Urging to end the Violence and uphold the constitution by standing by the law, the statement added, “We reiterate our encouragement of a process of national dialogue to address concerns sustainably and transparently to enable a peaceful and democratic way forward for Guinea to realise its full potential.”
Guinea India relations
Diplomatic relations between Guinea and India have been welcoming and friendly. India kept an embassy in Conakry but shut it down after more than two decades of operation in 1988. Consequently, the Embassy of India in Abidjan, Cote d’Ivoire, was together accredited to Guinea. Guinea inaugurated its embassy in New Delhi in April 2012. India has kept an honorary consul in Guinea since 1989.

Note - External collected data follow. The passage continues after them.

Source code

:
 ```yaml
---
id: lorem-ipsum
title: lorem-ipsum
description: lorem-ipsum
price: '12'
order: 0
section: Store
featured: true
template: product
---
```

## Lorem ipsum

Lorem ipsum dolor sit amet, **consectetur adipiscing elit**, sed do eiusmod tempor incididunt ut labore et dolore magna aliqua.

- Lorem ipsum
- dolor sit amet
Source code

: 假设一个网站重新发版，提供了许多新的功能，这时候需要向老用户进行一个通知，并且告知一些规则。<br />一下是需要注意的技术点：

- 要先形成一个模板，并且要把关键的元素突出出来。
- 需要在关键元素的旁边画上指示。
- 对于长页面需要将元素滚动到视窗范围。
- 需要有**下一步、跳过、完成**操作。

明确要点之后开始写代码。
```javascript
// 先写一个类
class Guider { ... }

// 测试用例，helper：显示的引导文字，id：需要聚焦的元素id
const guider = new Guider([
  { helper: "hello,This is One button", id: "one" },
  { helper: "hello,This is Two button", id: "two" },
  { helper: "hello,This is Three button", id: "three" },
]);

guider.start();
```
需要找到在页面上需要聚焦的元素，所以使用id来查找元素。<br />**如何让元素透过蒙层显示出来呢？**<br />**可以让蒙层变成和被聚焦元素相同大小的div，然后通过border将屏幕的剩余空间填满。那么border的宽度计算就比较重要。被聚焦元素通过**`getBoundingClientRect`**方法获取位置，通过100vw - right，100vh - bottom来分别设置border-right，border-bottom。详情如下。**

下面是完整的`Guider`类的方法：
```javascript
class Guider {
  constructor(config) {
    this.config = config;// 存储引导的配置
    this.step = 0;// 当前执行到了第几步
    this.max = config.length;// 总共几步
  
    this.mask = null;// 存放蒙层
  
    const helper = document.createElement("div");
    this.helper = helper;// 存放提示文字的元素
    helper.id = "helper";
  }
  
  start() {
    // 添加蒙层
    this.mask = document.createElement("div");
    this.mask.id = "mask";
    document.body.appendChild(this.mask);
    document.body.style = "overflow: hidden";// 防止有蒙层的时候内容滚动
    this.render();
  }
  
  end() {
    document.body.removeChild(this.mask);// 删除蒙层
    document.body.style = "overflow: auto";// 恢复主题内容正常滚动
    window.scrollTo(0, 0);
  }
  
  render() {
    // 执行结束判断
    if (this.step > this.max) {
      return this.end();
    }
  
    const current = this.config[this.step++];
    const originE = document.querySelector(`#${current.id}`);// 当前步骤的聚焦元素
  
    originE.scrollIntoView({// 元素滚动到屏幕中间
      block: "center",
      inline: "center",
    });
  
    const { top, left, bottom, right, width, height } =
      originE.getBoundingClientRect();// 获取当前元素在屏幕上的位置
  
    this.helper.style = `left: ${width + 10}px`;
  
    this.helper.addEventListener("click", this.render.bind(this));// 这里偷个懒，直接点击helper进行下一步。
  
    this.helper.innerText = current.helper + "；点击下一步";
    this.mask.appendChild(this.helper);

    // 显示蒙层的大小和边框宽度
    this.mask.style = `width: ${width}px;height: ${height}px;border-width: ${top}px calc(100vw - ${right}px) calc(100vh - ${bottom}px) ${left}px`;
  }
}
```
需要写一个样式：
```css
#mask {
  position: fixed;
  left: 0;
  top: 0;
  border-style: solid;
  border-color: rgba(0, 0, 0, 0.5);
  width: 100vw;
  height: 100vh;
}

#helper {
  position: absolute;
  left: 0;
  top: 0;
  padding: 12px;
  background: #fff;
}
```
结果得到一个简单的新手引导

Guinean President Ahmed Sekou Toure took a four-day tour to India in March 1981 and held talks with Prime Minister Mrs Indira Gandhi. He visited the country again in March 1983 to attend the NAM Summit in Delhi. There have been regular visits to India by Guinean Ministers Minister of State for External Affairs, India, Preneet Kaur visited Guinea in January 2014. This was the first ministerial visit since the closure of Indian Embassy in Conakry in 1988. Kaur held bilateral talks with President, Prime Minister, and Foreign Minister. During the visit, the two nations signed an agreement to establish a Joint Commission between the Foreign Ministries of the two countries and an MoU to hold regular Foreign Office Consultations.
Only time will tell what the new government has in store for the people of Guinea.